Le temps d’un weekend, l’Espace Albatros à Montreuil, ce lieu protéiforme qui se prête à toutes les expérimentations, se transforme en galerie d’art et en lieu de performances artistiques. Ici, pour un temps, on entend parler russe, beaucoup, ukrainien, un peu, et français, à la marge. Le collectif VERBA, qui organise l’événement, a été créé en 2023 par des artistes exilé·es à Paris à la suite de l’invasion de l’Ukraine par la Russie : dans un geste de fraternité (ou de sororité), se croisent ici une pièce de l’ancien administrateur du Théâtre de Marioupol et des oeuvres plastiques créées par des exilé·es russes qui expriment dans leur travail l’impossibilité de rester passif·ves face à la violence qui se déchaîne.

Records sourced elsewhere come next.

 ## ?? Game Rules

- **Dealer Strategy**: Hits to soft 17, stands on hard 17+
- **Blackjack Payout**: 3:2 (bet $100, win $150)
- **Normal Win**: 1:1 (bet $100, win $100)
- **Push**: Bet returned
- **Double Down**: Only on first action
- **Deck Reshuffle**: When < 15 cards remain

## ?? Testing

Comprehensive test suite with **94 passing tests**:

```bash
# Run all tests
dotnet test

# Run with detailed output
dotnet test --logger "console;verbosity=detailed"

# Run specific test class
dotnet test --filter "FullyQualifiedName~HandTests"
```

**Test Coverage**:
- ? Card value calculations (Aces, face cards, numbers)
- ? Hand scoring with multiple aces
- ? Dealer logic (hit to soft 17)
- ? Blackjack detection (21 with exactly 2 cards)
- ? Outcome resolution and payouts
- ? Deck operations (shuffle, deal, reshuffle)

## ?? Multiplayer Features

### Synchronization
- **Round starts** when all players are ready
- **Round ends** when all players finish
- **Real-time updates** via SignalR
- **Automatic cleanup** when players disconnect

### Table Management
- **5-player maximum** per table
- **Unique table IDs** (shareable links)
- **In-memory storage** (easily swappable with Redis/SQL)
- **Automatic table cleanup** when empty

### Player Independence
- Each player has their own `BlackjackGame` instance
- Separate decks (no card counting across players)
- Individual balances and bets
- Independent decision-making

Ekaterina Oleinikova, Maria Tchoupinskaïa et Alisa Safina, les principales instigatrices de l’événement, l’ont voulu à la fois politique – au meilleur sens du terme – et transdisciplinaire.

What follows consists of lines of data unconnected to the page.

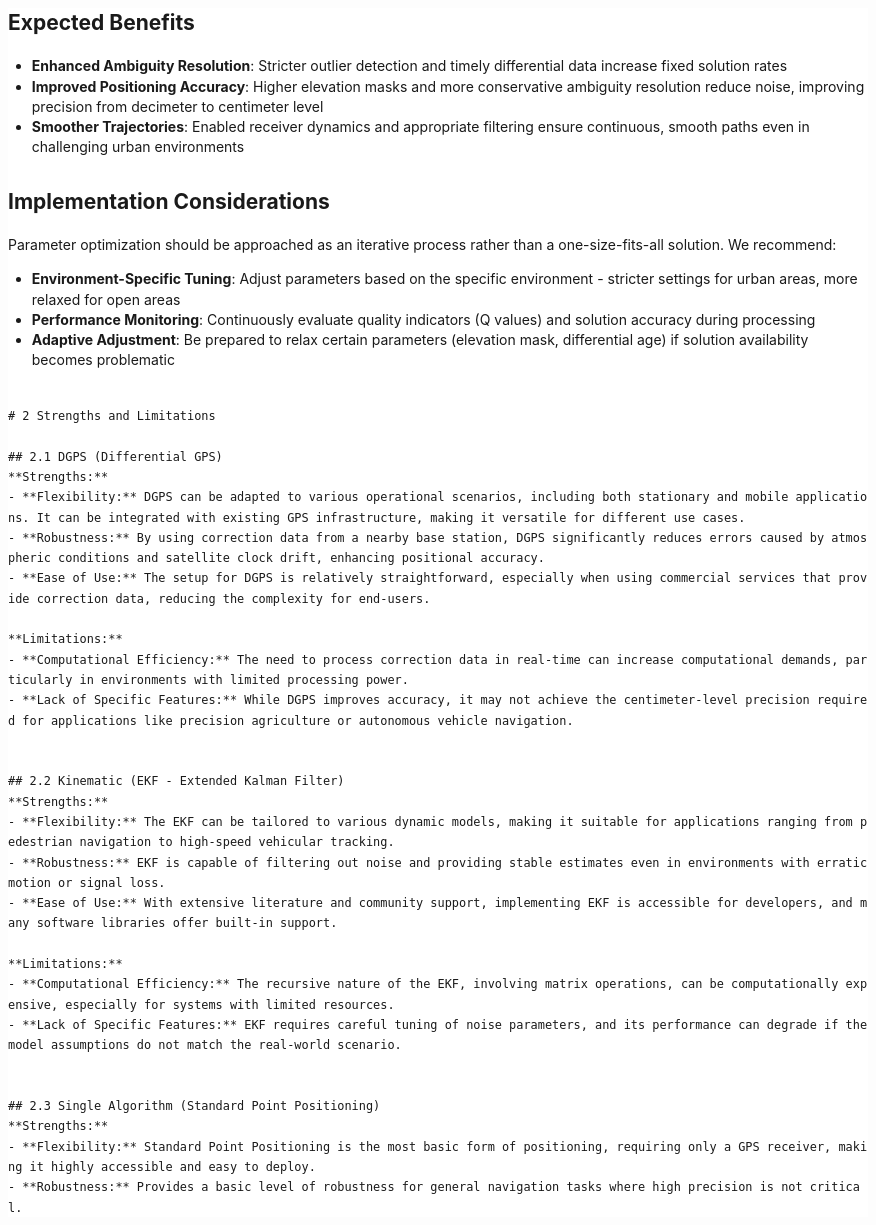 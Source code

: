 ## Expected Benefits

- **Enhanced Ambiguity Resolution**: Stricter outlier detection and timely differential data increase fixed solution rates
- **Improved Positioning Accuracy**: Higher elevation masks and more conservative ambiguity resolution reduce noise, improving precision from decimeter to centimeter level
- **Smoother Trajectories**: Enabled receiver dynamics and appropriate filtering ensure continuous, smooth paths even in challenging urban environments

## Implementation Considerations

Parameter optimization should be approached as an iterative process rather than a one-size-fits-all solution. We recommend:

- **Environment-Specific Tuning**: Adjust parameters based on the specific environment - stricter settings for urban areas, more relaxed for open areas
- **Performance Monitoring**: Continuously evaluate quality indicators (Q values) and solution accuracy during processing
- **Adaptive Adjustment**: Be prepared to relax certain parameters (elevation mask, differential age) if solution availability becomes problematic
```

# 2 Strengths and Limitations

## 2.1 DGPS (Differential GPS)
**Strengths:**
- **Flexibility:** DGPS can be adapted to various operational scenarios, including both stationary and mobile applications. It can be integrated with existing GPS infrastructure, making it versatile for different use cases.
- **Robustness:** By using correction data from a nearby base station, DGPS significantly reduces errors caused by atmospheric conditions and satellite clock drift, enhancing positional accuracy.
- **Ease of Use:** The setup for DGPS is relatively straightforward, especially when using commercial services that provide correction data, reducing the complexity for end-users.

**Limitations:**
- **Computational Efficiency:** The need to process correction data in real-time can increase computational demands, particularly in environments with limited processing power.
- **Lack of Specific Features:** While DGPS improves accuracy, it may not achieve the centimeter-level precision required for applications like precision agriculture or autonomous vehicle navigation.


## 2.2 Kinematic (EKF - Extended Kalman Filter)
**Strengths:**
- **Flexibility:** The EKF can be tailored to various dynamic models, making it suitable for applications ranging from pedestrian navigation to high-speed vehicular tracking.
- **Robustness:** EKF is capable of filtering out noise and providing stable estimates even in environments with erratic motion or signal loss.
- **Ease of Use:** With extensive literature and community support, implementing EKF is accessible for developers, and many software libraries offer built-in support.

**Limitations:**
- **Computational Efficiency:** The recursive nature of the EKF, involving matrix operations, can be computationally expensive, especially for systems with limited resources.
- **Lack of Specific Features:** EKF requires careful tuning of noise parameters, and its performance can degrade if the model assumptions do not match the real-world scenario.


## 2.3 Single Algorithm (Standard Point Positioning)
**Strengths:**
- **Flexibility:** Standard Point Positioning is the most basic form of positioning, requiring only a GPS receiver, making it highly accessible and easy to deploy.
- **Robustness:** Provides a basic level of robustness for general navigation tasks where high precision is not critical.
```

Le contenu est donc à forte teneur politique, mais cela n’ôte rien à la qualité artistique de propositions. Si le festival s’ouvre le samedi sur du cirque aérien, dans l’espace principal couvert de fresques murales où sont également accrochées quelques toiles, la dominante est le théâtre documentaire, d’où le nom de l’événement. Les pièces présentées sont variées, dans les styles et dans l’exécution, mais toutes sont poignantes, d’une façon ou d’une autre. On parcourt un spectre vaste qui va du théâtre très narratif à fort pathos – Les billets sont valables, de Ihor Tour, ancien administrateur du tristement célèbre Théâtre de Marioupol – à des propositions beaucoup plus modernes et radicales – Crime, d’Esther Bol – voire douces-amères – le désopilant et très subtil Ma mère et l’invasion à grande échelle, de Sasha Denisova.

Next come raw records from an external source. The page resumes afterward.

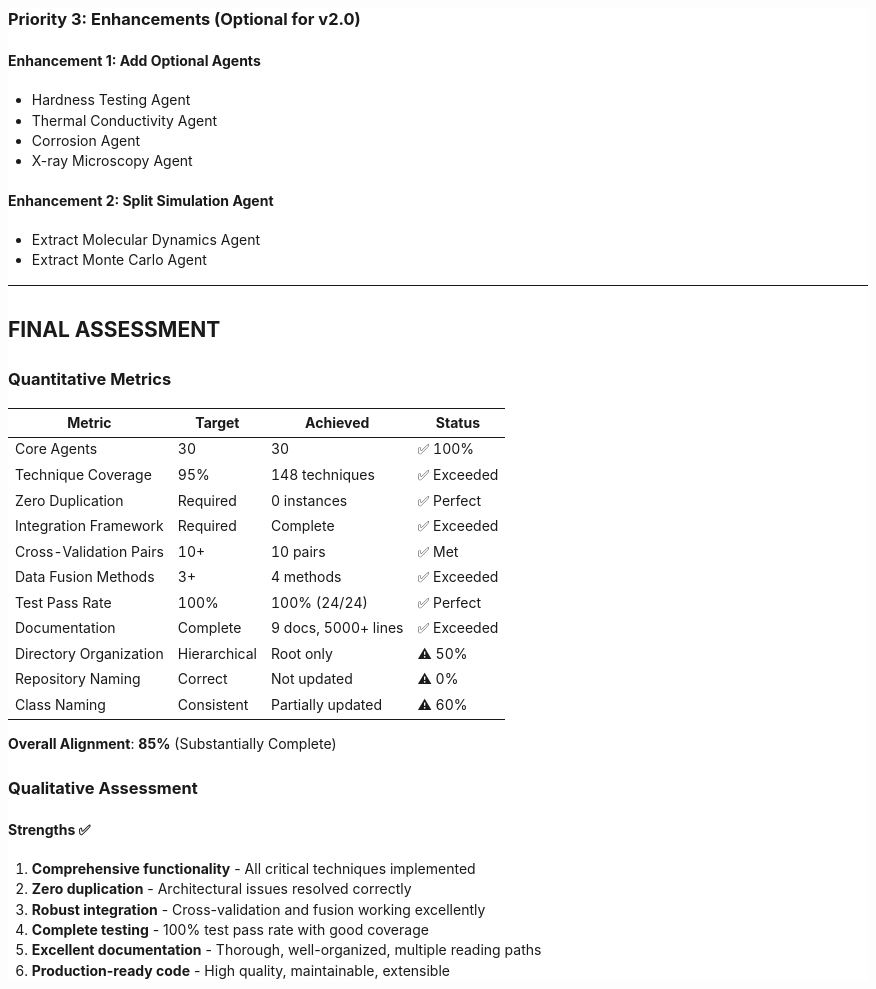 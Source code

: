 ### Priority 3: Enhancements (Optional for v2.0)

#### Enhancement 1: Add Optional Agents
- Hardness Testing Agent
- Thermal Conductivity Agent
- Corrosion Agent
- X-ray Microscopy Agent

#### Enhancement 2: Split Simulation Agent
- Extract Molecular Dynamics Agent
- Extract Monte Carlo Agent

---

## FINAL ASSESSMENT

### Quantitative Metrics
| Metric | Target | Achieved | Status |
|--------|--------|----------|--------|
| Core Agents | 30 | 30 | ✅ 100% |
| Technique Coverage | 95% | 148 techniques | ✅ Exceeded |
| Zero Duplication | Required | 0 instances | ✅ Perfect |
| Integration Framework | Required | Complete | ✅ Exceeded |
| Cross-Validation Pairs | 10+ | 10 pairs | ✅ Met |
| Data Fusion Methods | 3+ | 4 methods | ✅ Exceeded |
| Test Pass Rate | 100% | 100% (24/24) | ✅ Perfect |
| Documentation | Complete | 9 docs, 5000+ lines | ✅ Exceeded |
| Directory Organization | Hierarchical | Root only | ⚠️ 50% |
| Repository Naming | Correct | Not updated | ⚠️ 0% |
| Class Naming | Consistent | Partially updated | ⚠️ 60% |

**Overall Alignment**: **85%** (Substantially Complete)

### Qualitative Assessment

#### Strengths ✅
1. **Comprehensive functionality** - All critical techniques implemented
2. **Zero duplication** - Architectural issues resolved correctly
3. **Robust integration** - Cross-validation and fusion working excellently
4. **Complete testing** - 100% test pass rate with good coverage
5. **Excellent documentation** - Thorough, well-organized, multiple reading paths
6. **Production-ready code** - High quality, maintainable, extensible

Théâtre du réel qui se trouve percuté par la théâtralité du réel, alors qu’un terrible attentat fauche des victimes par dizaines à Moscou le même weekend. Partout, à l’Albatros, la guerre et la violence s’invitent, elles occupent les esprits et sont manifestes dans les œuvres, elles se rappellent autant dans leur dimension concrète – le nombre des tué·es, les villes rasées, les territoires conquis, les civil·es violé·es et torturé·es, les millions de déplacé·es – que dans leur emprise émotionnelle. À ce dernier titre, la petite exposition d’œuvres plastiques, entre installations, sculptures et œuvres picturales, est absolument bouleversante, et sous les dehors les plus soignés ou les plus innocents se tapissent la violence de l’agression, la perte de l’espoir, la souffrance d’être du peuple agressé comme celle d’être (à son corps défendant) du peuple agresseur.
Denis Lavant fait une apparition éclair pour déclamer quelques vers en français et en russe, avec la verve qu’on lui connaît. Si l’on ajoute à cela la projection de films documentaires – dont l’excellent In the Rearview, de Maciek Hamela – qui participent à déciller qui en aurait encore besoin, on ressort de tout cela secoué·e, avec une conscience aiguë de ce qui se joue sur la frontière orientale de l’Union européenne. Dans le public, on voit des personnes en larmes, d’autres qui se prennent dans les bras pour se réconforter. Sur les murs, les visages des opposant·es au régime de Poutine enfermé·es pour motifs politiques encadrent un portrait d’Alexeï Navalny. Si l’art peut quelque chose, c’est sûrement, entre autres, par sa capacité à nous faire ressentir intimement ce qui pourrait nous rester étranger parce que nous ne le vivons pas directement. Le festival Doc en Scène a cette vertu de rendre sensible la tragédie humaine autant que de rendre intelligible les enjeux de ce qui se déroule, pas si loin que cela, du côté de l’Est.